Provided records |
BEGIN

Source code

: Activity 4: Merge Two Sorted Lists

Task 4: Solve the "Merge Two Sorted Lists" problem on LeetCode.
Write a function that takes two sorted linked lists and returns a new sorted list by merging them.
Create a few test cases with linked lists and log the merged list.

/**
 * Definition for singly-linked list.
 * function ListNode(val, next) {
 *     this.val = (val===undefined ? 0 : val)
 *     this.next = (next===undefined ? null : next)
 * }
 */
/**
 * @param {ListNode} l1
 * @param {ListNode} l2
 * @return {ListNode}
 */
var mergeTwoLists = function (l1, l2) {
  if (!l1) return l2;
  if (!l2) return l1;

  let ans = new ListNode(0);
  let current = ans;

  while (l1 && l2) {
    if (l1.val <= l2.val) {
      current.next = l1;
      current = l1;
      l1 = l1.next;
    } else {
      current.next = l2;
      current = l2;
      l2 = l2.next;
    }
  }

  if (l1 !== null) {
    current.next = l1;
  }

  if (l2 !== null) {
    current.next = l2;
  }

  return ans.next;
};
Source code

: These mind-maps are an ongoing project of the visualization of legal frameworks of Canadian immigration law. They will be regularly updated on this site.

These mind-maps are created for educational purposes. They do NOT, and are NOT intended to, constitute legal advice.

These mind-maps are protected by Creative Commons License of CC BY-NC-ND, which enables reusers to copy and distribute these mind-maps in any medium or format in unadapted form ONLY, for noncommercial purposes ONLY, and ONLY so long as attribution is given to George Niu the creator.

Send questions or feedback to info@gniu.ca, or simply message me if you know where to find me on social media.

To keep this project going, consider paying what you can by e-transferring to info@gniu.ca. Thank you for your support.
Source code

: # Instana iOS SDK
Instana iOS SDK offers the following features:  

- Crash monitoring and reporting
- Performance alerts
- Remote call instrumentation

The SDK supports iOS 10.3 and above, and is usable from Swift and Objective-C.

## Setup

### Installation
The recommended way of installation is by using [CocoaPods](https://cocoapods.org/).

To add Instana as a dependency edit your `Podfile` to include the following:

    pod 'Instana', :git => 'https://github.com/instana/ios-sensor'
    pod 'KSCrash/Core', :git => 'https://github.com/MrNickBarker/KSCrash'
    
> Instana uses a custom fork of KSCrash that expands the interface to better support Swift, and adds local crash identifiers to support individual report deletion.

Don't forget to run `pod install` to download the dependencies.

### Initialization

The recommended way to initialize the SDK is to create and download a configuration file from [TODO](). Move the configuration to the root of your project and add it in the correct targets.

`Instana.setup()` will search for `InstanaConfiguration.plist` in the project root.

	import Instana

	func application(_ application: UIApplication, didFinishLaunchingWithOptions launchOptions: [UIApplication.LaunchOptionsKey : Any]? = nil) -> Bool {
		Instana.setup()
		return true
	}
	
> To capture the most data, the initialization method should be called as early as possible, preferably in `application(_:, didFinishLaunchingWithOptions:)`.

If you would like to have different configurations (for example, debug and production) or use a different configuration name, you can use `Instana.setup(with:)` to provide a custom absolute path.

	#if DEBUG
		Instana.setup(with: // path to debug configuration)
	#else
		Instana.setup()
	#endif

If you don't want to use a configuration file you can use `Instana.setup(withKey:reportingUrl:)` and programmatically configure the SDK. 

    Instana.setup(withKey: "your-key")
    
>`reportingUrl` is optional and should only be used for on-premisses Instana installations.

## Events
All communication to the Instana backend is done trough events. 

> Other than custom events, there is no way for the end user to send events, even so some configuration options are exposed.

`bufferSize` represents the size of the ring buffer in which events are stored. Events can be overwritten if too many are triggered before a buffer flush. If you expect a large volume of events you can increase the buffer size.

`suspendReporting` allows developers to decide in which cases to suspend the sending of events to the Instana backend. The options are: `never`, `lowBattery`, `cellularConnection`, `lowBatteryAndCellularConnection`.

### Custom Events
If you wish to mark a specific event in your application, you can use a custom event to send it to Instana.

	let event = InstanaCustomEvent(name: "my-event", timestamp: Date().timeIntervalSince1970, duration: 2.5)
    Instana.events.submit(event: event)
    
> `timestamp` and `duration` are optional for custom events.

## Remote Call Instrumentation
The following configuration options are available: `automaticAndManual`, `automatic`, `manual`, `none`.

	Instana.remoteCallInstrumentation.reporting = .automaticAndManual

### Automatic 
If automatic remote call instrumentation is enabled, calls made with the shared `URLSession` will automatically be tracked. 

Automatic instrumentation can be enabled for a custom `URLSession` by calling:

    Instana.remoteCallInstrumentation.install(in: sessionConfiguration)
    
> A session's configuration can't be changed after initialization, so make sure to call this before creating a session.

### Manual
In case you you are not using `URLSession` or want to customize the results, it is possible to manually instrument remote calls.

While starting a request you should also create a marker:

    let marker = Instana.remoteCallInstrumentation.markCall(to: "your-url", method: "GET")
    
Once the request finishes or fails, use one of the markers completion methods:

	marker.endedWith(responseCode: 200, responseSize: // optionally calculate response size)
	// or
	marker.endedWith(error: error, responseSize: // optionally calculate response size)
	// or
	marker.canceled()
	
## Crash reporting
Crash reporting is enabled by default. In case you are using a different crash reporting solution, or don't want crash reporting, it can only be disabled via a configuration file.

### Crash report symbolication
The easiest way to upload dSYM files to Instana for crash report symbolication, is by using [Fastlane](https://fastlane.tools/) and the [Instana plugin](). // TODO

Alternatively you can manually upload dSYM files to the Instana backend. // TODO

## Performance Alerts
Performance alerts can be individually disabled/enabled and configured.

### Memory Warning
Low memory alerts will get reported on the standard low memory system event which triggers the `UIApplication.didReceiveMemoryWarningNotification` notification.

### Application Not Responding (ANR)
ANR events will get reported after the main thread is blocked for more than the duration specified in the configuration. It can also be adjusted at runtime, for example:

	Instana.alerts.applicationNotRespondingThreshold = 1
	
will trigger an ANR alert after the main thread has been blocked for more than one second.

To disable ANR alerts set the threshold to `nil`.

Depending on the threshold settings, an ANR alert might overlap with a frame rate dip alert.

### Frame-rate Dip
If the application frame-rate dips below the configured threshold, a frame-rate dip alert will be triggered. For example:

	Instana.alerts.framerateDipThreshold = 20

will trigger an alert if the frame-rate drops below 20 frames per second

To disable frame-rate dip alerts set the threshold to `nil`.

END

The task |
Go through the material above, and wherever a line holds the word "URLSession", copy it.

Task result |
If automatic remote call instrumentation is enabled, calls made with the shared `URLSession` will automatically be tracked. 
Automatic instrumentation can be enabled for a custom `URLSession` by calling:
In case you you are not using `URLSession` or want to customize the results, it is possible to manually instrument remote calls.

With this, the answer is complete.